Problem: Lines where the string "Sleep" appears are to be copied from the entries below.

Data in this exercise:
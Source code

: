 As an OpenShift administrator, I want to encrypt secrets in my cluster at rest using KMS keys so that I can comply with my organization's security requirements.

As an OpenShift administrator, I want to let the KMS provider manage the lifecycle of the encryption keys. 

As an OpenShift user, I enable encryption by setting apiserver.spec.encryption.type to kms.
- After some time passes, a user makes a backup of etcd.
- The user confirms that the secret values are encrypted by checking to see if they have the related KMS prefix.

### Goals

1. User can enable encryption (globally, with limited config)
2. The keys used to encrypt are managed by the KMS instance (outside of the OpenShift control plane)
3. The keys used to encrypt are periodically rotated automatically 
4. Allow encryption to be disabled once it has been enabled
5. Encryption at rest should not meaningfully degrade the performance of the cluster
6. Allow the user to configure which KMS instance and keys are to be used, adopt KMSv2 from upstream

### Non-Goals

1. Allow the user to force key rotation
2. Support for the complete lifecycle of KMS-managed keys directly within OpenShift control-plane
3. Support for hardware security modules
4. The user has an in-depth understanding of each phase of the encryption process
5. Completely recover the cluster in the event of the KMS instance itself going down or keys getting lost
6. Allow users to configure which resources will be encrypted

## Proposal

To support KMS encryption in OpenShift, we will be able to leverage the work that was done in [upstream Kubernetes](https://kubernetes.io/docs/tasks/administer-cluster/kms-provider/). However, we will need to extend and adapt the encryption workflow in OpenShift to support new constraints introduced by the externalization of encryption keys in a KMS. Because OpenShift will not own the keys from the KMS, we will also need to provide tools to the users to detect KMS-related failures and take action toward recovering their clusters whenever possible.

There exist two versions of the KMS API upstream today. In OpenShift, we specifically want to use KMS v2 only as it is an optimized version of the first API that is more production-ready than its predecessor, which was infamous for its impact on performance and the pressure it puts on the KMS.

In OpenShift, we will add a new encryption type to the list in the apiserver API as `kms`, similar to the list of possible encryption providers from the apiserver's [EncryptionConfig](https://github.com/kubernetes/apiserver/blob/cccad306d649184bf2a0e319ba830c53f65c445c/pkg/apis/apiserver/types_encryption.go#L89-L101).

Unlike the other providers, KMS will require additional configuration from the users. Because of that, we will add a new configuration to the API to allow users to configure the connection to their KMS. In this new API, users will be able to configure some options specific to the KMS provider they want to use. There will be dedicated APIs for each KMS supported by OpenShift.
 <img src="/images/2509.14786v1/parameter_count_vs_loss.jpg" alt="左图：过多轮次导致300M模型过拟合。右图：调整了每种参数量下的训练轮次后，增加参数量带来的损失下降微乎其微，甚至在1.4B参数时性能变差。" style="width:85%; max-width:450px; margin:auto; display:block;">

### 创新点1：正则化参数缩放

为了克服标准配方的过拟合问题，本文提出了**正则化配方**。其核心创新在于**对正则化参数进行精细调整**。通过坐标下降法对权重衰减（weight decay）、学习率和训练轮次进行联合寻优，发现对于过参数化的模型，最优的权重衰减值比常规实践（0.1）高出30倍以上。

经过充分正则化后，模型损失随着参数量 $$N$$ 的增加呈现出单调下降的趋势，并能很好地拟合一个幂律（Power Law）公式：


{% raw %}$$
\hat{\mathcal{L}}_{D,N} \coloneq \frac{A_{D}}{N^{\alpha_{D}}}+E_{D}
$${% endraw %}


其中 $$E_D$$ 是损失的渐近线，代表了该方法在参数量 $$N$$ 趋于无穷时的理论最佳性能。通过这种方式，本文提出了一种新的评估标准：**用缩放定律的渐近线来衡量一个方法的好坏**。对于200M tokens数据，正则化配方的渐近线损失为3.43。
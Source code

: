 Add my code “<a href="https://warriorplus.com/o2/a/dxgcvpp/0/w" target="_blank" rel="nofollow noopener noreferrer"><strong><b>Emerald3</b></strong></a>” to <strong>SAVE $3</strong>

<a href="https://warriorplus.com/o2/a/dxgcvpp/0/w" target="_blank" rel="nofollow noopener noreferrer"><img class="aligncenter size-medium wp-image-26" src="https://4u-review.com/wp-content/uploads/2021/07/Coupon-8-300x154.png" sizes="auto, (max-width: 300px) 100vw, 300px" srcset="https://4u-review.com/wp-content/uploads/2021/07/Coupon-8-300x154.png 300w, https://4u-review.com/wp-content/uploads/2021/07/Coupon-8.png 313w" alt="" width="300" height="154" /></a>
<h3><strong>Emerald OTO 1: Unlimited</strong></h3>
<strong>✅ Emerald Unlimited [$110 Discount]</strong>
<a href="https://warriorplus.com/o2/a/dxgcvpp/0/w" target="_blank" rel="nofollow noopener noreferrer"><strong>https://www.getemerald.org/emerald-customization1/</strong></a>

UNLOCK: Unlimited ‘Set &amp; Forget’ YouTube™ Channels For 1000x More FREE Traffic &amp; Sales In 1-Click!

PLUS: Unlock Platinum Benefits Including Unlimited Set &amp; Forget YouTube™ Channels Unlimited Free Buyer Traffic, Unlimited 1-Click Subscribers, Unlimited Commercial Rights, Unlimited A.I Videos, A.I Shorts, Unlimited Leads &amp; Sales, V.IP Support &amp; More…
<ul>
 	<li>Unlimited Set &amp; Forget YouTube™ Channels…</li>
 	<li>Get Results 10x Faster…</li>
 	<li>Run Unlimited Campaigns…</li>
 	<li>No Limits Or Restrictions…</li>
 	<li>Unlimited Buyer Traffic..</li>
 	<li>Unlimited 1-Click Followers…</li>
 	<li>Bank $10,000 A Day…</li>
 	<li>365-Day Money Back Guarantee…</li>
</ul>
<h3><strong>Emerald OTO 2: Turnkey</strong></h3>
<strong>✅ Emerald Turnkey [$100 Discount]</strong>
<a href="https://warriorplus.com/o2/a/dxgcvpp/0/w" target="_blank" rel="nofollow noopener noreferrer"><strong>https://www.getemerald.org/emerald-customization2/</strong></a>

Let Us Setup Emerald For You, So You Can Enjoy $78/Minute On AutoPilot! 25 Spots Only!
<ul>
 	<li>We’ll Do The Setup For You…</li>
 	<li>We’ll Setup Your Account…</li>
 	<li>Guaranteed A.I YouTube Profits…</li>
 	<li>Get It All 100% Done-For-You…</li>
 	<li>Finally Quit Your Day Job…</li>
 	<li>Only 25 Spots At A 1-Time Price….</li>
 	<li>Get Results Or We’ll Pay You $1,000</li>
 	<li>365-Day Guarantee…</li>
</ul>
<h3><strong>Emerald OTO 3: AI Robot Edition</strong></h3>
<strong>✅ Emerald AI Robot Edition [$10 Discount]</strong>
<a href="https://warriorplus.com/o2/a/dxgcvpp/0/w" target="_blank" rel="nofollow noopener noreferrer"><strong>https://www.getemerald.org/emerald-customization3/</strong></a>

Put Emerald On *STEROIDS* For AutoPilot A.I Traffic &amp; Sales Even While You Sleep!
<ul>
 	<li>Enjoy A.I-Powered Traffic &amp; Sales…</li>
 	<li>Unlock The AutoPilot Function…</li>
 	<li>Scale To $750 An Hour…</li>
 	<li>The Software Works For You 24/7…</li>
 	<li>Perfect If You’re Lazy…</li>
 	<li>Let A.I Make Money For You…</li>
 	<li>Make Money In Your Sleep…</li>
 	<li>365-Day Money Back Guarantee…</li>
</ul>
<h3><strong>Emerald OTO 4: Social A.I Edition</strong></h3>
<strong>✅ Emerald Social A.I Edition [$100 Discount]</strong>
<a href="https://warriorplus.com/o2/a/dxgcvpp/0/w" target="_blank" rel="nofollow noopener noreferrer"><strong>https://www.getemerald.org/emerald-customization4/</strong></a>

Solution:
Put Emerald On *STEROIDS* For AutoPilot A.I Traffic &amp; Sales Even While You Sleep!
 	<li>Make Money In Your Sleep…</li>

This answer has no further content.